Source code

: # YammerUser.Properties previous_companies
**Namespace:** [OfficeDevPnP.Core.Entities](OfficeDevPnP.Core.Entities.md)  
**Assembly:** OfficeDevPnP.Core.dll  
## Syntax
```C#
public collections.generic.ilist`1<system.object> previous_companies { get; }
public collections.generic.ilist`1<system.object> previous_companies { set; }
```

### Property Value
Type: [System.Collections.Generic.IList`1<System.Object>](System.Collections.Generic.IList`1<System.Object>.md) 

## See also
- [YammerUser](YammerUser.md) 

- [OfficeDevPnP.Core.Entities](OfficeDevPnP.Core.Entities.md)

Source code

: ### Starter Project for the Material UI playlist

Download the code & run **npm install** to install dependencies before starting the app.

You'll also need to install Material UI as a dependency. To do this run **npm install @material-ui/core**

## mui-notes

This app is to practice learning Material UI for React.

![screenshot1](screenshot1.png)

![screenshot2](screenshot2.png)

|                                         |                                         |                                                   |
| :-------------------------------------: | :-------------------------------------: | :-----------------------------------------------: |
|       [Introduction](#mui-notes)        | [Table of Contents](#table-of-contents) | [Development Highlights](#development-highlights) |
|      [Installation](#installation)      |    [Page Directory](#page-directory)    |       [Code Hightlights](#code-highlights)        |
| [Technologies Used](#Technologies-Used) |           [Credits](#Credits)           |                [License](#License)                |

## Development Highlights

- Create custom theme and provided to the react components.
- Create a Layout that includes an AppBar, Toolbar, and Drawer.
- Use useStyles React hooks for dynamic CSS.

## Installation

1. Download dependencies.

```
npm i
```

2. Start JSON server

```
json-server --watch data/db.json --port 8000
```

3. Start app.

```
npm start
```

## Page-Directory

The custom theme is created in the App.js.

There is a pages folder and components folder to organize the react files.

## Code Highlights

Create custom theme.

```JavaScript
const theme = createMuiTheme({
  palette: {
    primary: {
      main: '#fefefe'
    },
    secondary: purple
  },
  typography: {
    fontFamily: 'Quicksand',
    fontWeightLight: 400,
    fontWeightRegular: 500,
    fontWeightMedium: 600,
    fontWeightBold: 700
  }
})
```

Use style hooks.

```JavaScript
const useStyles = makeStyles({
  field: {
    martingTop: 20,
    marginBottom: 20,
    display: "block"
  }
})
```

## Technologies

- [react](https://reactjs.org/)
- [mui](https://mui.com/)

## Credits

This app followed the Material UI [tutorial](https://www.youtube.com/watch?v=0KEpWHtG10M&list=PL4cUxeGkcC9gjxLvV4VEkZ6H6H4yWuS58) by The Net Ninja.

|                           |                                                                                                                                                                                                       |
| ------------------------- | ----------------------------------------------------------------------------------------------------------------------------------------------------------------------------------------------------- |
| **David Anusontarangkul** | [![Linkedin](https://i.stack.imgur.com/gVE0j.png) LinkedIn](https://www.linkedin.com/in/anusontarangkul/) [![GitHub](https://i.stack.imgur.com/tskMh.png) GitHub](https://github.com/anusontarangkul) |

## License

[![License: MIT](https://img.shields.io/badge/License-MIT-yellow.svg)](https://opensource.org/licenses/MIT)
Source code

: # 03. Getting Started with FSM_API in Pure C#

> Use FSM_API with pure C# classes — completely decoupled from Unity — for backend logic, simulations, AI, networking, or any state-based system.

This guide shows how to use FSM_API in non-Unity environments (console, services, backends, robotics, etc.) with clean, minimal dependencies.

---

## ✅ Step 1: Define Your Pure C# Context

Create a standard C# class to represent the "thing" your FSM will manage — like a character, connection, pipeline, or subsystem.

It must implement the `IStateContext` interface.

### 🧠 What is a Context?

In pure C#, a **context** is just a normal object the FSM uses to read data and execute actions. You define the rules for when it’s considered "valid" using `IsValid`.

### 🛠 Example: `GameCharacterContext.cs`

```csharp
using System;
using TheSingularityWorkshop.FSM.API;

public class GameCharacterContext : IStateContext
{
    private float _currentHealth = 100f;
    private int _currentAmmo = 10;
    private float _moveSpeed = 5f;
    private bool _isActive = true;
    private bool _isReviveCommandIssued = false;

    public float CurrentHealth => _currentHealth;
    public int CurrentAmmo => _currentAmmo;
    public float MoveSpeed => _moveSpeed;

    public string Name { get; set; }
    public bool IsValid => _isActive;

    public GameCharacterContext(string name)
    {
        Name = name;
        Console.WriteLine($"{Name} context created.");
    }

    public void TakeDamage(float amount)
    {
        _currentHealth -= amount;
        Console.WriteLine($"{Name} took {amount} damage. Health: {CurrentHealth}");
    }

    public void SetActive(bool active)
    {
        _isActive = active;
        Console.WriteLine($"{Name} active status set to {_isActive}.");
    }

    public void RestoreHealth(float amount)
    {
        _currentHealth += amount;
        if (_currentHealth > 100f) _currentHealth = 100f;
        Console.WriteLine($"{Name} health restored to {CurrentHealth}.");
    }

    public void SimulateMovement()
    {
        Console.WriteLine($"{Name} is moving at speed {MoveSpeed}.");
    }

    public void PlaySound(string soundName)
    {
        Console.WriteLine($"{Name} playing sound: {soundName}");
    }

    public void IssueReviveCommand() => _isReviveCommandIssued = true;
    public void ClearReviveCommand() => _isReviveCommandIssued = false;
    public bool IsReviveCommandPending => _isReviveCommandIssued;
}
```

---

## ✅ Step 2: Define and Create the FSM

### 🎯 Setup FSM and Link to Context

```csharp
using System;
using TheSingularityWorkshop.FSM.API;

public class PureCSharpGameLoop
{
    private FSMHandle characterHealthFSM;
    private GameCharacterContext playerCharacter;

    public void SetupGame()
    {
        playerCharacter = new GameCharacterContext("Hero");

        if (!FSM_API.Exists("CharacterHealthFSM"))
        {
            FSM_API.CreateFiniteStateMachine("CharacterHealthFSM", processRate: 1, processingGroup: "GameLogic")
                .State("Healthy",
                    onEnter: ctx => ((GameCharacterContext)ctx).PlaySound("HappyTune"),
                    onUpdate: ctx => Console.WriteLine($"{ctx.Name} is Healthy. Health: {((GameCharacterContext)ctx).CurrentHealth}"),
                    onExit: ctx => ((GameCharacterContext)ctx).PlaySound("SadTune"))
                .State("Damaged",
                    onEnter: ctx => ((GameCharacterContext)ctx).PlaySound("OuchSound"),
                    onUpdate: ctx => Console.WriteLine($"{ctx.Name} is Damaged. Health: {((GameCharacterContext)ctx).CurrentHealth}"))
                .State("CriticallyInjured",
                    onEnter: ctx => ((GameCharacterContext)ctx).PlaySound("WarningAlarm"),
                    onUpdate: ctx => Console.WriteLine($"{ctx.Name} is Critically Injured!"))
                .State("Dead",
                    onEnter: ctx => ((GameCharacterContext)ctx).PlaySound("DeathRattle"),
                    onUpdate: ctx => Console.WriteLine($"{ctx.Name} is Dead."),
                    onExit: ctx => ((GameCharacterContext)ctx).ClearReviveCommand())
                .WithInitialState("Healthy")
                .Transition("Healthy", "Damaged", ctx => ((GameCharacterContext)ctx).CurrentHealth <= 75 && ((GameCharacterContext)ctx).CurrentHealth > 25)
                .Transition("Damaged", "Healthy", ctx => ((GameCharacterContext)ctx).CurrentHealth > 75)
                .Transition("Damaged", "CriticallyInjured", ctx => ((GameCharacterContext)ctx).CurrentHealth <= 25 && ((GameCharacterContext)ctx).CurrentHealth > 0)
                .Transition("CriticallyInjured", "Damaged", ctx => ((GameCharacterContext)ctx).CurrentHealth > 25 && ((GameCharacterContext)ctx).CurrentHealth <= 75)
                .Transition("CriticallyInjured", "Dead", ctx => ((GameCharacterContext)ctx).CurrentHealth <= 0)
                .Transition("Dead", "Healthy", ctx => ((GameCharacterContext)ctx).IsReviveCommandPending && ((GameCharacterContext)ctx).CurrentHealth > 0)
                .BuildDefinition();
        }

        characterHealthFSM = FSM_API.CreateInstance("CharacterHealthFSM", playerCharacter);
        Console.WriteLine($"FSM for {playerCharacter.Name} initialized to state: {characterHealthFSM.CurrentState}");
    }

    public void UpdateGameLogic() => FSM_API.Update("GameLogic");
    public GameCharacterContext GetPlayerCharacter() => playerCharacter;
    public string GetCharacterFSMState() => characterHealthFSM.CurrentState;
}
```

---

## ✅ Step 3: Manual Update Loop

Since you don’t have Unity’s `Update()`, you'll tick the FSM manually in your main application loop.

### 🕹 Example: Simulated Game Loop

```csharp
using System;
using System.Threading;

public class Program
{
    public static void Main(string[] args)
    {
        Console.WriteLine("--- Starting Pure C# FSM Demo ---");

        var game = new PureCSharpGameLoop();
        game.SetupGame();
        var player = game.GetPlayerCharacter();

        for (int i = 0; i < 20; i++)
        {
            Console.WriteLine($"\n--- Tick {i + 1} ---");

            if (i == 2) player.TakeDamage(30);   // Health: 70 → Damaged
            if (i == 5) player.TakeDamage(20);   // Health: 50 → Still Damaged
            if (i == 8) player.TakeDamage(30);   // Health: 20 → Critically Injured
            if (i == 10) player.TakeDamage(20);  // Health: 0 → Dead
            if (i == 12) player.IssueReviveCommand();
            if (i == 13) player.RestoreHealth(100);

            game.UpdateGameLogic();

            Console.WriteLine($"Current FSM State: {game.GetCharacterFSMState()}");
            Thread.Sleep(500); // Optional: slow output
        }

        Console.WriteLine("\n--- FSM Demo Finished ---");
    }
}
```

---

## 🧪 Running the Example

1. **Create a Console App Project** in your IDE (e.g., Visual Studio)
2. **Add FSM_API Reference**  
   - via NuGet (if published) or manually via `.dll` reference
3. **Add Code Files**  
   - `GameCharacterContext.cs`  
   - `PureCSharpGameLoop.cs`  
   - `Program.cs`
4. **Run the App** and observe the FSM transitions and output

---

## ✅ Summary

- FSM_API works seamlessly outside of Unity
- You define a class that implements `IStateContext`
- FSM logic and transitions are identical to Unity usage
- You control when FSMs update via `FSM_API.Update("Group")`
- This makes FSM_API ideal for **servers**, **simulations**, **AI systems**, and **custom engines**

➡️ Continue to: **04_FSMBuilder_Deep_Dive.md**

What you are asked to do: Select the lines from the entries that include the word "created".

Solution:
The custom theme is created in the App.js.
        Console.WriteLine($"{Name} context created.");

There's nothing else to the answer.